Apesar das repetidas recomendações das autoridades e dos especialistas, algumas pessoas ainda insistem em sair de casa sem necessidade, ampliando o risco de contágio pelo coronavírus.

Em São Paulo, 30 estabelecimentos que praticam atividades consideradas não essenciais já foram interditados pela Prefeitura por abrir as portas em plena quarentena. Um local foi multado em mais de 9 mil reais.

Até o dia 30 de março, a Prefeitura recebeu mais de 6 mil e oitocentas solicitações relacionadas ao descumprimento das restrições, em vigor até a semana que vem.

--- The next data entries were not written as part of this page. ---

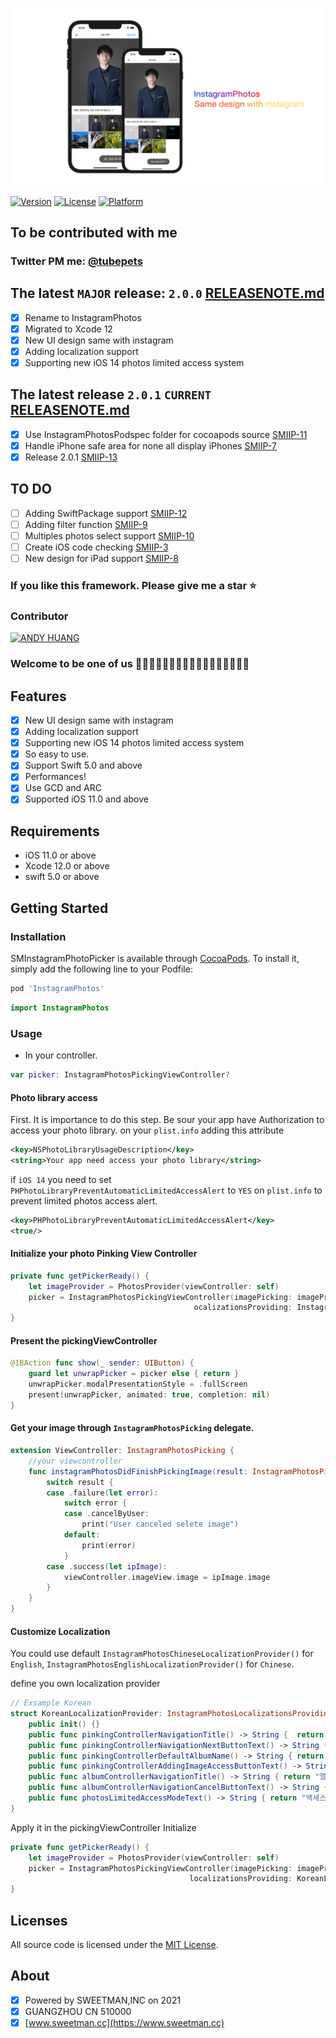 <p align="center" >
	<img src="https://github.com/sweetmans/InstagramPhotos/blob/develop/Assets/banner.png" title="SMInstagramPhotoPicker" float=left>
</p>

[![Version](https://img.shields.io/cocoapods/v/InstagramPhotos.svg?style=flat)](http://cocoapods.org/pods/InstagramPhotos)
[![License](https://img.shields.io/cocoapods/l/InstagramPhotos.svg?style=flat)](http://cocoapods.org/pods/InstagramPhotos)
[![Platform](https://img.shields.io/cocoapods/p/InstagramPhotos.svg?style=flat)](http://cocoapods.org/pods/InstagramPhotos)

## To be contributed with me
### Twitter PM me: [@tubepets](https://twitter.com/tubepets)

## The latest `MAJOR` release: `2.0.0` [RELEASENOTE.md](https://github.com/sweetmans/InstagramPhotos/blob/develop/RELEASENOTE.md)
- [x] Rename to InstagramPhotos
- [x] Migrated to Xcode 12
- [x] New UI design same with instagram
- [x] Adding localization support
- [x] Supporting new iOS 14 photos limited access system

## The latest release `2.0.1` `CURRENT` [RELEASENOTE.md](https://github.com/sweetmans/InstagramPhotos/blob/develop/RELEASENOTE.md)
- [x] Use InstagramPhotosPodspec folder for cocoapods source [SMIIP-11](https://sweetmancc.atlassian.net/browse/SMIIP-11)
- [x] Handle iPhone safe area for none all display iPhones [SMIIP-7](https://sweetmancc.atlassian.net/browse/SMIIP-7)
- [x] Release 2.0.1 [SMIIP-13](https://sweetmancc.atlassian.net/browse/SMIIP-13)

## TO DO
- [ ] Adding SwiftPackage support [SMIIP-12](https://sweetmancc.atlassian.net/browse/SMIIP-12)  
- [ ] Adding filter function [SMIIP-9](https://sweetmancc.atlassian.net/browse/SMIIP-9)
- [ ] Multiples photos select support [SMIIP-10](https://sweetmancc.atlassian.net/browse/SMIIP-10)
- [ ] Create iOS code checking [SMIIP-3](https://sweetmancc.atlassian.net/browse/SMIIP-3)
- [ ] New design for iPad support [SMIIP-8](https://sweetmancc.atlassian.net/browse/SMIIP-8)

### If you like this framework. Please give me a star ⭐️
### Contributor
<p align="left" >
<a href="https://github.com/sweetmans">
	<img src="https://avatars.githubusercontent.com/u/22865790?s=60&v=4" title="ANDY HUANG" float=left>
</a>
</p>

### Welcome to be one of us 🧑🏻‍💻🧑‍💻🧑🏼‍💻🧑🏽‍💻🧑🏾‍💻🧑🏿‍💻

## Features
- [x] New UI design same with instagram
- [x] Adding localization support
- [x] Supporting new iOS 14 photos limited access system
- [x] So easy to use.
- [x] Support Swift 5.0 and above
- [x] Performances!
- [x] Use GCD and ARC
- [x] Supported iOS 11.0 and above
## Requirements
- iOS 11.0 or above
- Xcode 12.0 or above
- swift 5.0 or above

## Getting Started

### Installation

SMInstagramPhotoPicker is available through [CocoaPods](http://cocoapods.org). To install
it, simply add the following line to your Podfile:

```ruby
pod 'InstagramPhotos'
```
```swift
import InstagramPhotos
```

### Usage

- In your controller.
```swift
var picker: InstagramPhotosPickingViewController?
```
#### Photo library access
First. It is importance to do this step.
Be sour your app have Authorization to access your photo library.
on your `plist.info` adding this attribute
```xml
<key>NSPhotoLibraryUsageDescription</key>
<string>Your app need access your photo library</string>
```
if `iOS 14` you need to set `PHPhotoLibraryPreventAutomaticLimitedAccessAlert` to `YES` on `plist.info` to prevent limited photos access alert.
```xml
<key>PHPhotoLibraryPreventAutomaticLimitedAccessAlert</key>
<true/>
```
#### Initialize your photo Pinking View Controller
```swift
private func getPickerReady() {
    let imageProvider = PhotosProvider(viewController: self)
    picker = InstagramPhotosPickingViewController(imagePicking: imageProvider,
                                         ocalizationsProviding: InstagramPhotosChineseLocalizationProvider())
}
```
#### Present the pickingViewController
```swift
@IBAction func show(_ sender: UIButton) {
    guard let unwrapPicker = picker else { return }
    unwrapPicker.modalPresentationStyle = .fullScreen
    present(unwrapPicker, animated: true, completion: nil)
}
```

#### Get your image through `InstagramPhotosPicking` delegate.

```swift
extension ViewController: InstagramPhotosPicking {
    //your viewcontroller
    func instagramPhotosDidFinishPickingImage(result: InstagramPhotosPickingResult) {
        switch result {
        case .failure(let error):
            switch error {
            case .cancelByUser:
                print("User canceled selete image")
            default:
                print(error)
            }
        case .success(let ipImage):
            viewController.imageView.image = ipImage.image
        }
    }
}
```

#### Customize Localization
You could use default `InstagramPhotosChineseLocalizationProvider()` for `English`, `InstagramPhotosEnglishLocalizationProvider()` for `Chinese`.

define you own localization provider
```swift
// Exsample Korean
struct KoreanLocalizationProvider: InstagramPhotosLocalizationsProviding {
    public init() {}
    public func pinkingControllerNavigationTitle() -> String {  return "사진 선택" }
    public func pinkingControllerNavigationNextButtonText() -> String { return "다음 단계" }
    public func pinkingControllerDefaultAlbumName() -> String { return "사진 갤러리" }
    public func pinkingControllerAddingImageAccessButtonText() -> String { return "접근 가능한 사진 추가" }
    public func albumControllerNavigationTitle() -> String { return "앨범 선택" }
    public func albumControllerNavigationCancelButtonText() -> String { return "취소" }
    public func photosLimitedAccessModeText() -> String { return "액세스 권한이있는 모든 사진이 표시됩니다" }
}
```
Apply it in the pickingViewController Initialize
```swift
private func getPickerReady() {
    let imageProvider = PhotosProvider(viewController: self)
    picker = InstagramPhotosPickingViewController(imagePicking: imageProvider,
                                        localizationsProviding: KoreanLocalizationProvider())
}
```

## Licenses

All source code is licensed under the [MIT License](https://raw.github.com/rs/SDWebImage/master/LICENSE).

## About
- [x] Powered by SWEETMAN,INC on 2021
- [x] GUANGZHOU CN 510000
- [x] [www.sweetman.cc](https://www.sweetman.cc)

Em nota, a gestão Bruno Covas ressaltou que em caso de resistência, os estabelecimentos poderão ter o alvará de funcionamento ou autorização temporária cassados.

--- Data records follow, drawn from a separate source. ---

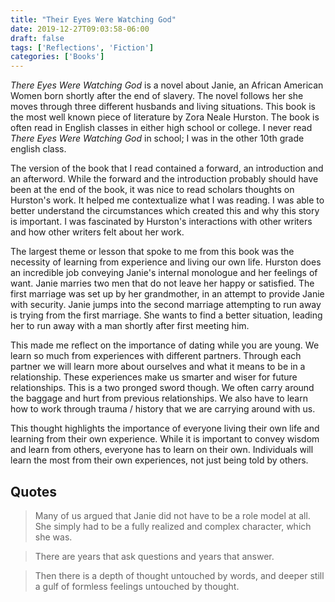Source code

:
 ```yaml
---
title: "Their Eyes Were Watching God"
date: 2019-12-27T09:03:58-06:00
draft: false
tags: ['Reflections', 'Fiction']
categories: ['Books']
---
```


*There Eyes Were Watching God* is a novel about Janie, an African American Women born shortly after the end of slavery. The novel follows her she moves through three different husbands and living situations. This book is the most well known piece of literature by Zora Neale Hurston. The book is often read in English classes in either high school or college. I never read *There Eyes Were Watching God* in school; I was in the other 10th grade english class.

The version of the book that I read contained a forward, an introduction and an afterword. While the forward and the introduction probably should have been at the end of the book, it was nice to read scholars thoughts on Hurston's work. It helped me contextualize what I was reading. I was able to better understand the circumstances which created this and why this story is important. I was fascinated by Hurston's interactions with other writers and how other writers felt about her work.

The largest theme or lesson that spoke to me from this book was the necessity of learning from experience and living our own life. Hurston does an incredible job conveying Janie's internal monologue and her feelings of want. Janie marries two men that do not leave her happy or satisfied. The first marriage was set up by her grandmother, in an attempt to provide Janie with security. Janie jumps into the second marriage attempting to run away is trying from the first marriage. She wants to find a better situation, leading her to run away with a man shortly after first meeting him.

This made me reflect on the importance of dating while you are young. We learn so much from experiences with different partners. Through each partner we will learn more about ourselves and what it means to be in a relationship. These experiences make us smarter and wiser for future relationships. This is a two pronged sword though. We often carry around the baggage and hurt from previous relationships. We also have to learn how to work through trauma / history that we are carrying around with us.

This thought highlights the importance of everyone living their own life and learning from their own experience. While it is important to convey wisdom and learn from others, everyone has to learn on their own. Individuals will learn the most from their own experiences, not just being told by others.

## Quotes

>  Many of us argued that Janie did not have to be a role model at all. She simply had to be a fully realized and complex character, which she was.

<!-- -->

> There are years that ask questions and years that answer.

<!-- -->

> Then there is a depth of thought untouched by words, and deeper still a gulf of formless feelings untouched by thought.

Já a Secretaria de Segurança Pública afirmou que, “se o proprietário insistir na abertura do local mesmo após multado, ele pode ser detido e encaminhado à delegacia para registro de boletim de ocorrência pela Polícia Civil.”

Nesta quinta-feira (2), o prefeito Bruno Covas (PSDB), voltou a reforçar a importância do isolamento social.

“Nesse momento ficar em casa é um ato de higiene, um ato comunitário de respeito ao próximo. A gente insiste que esse é o jeito da população colaborar para que a gente tenha o menor número de óbitos em São Paulo.”

Ainda que mais vazia do que o normal, a Avenida Paulista continuava movimentada.  O cenário contraria a principal orientação dada pelos médicos: a de sair apenas em casos de extrema necessidade.

Para o infectologista Renato Grimbaum, a situação ainda é crítica. “Esse é o momento da epidemia onde esse vírus está passando a ser transmitido dos jovens às pessoas mais fragilizadas. Então é o momento de respeitar o isolamento para diminuir o prejuízo tanto do ponto de vista de vidas humanas quanto economicamente.”

O ministro da saúde, Luiz Henrique Mandetta, tem reforçado a orientação para que a população permaneça em casa, por mais difícil que seja para muitos brasileiros. Segundo ele, todo o governo federal está engajado para priorizar a saúde dos brasileiros e manter o equilíbrio da economia do país.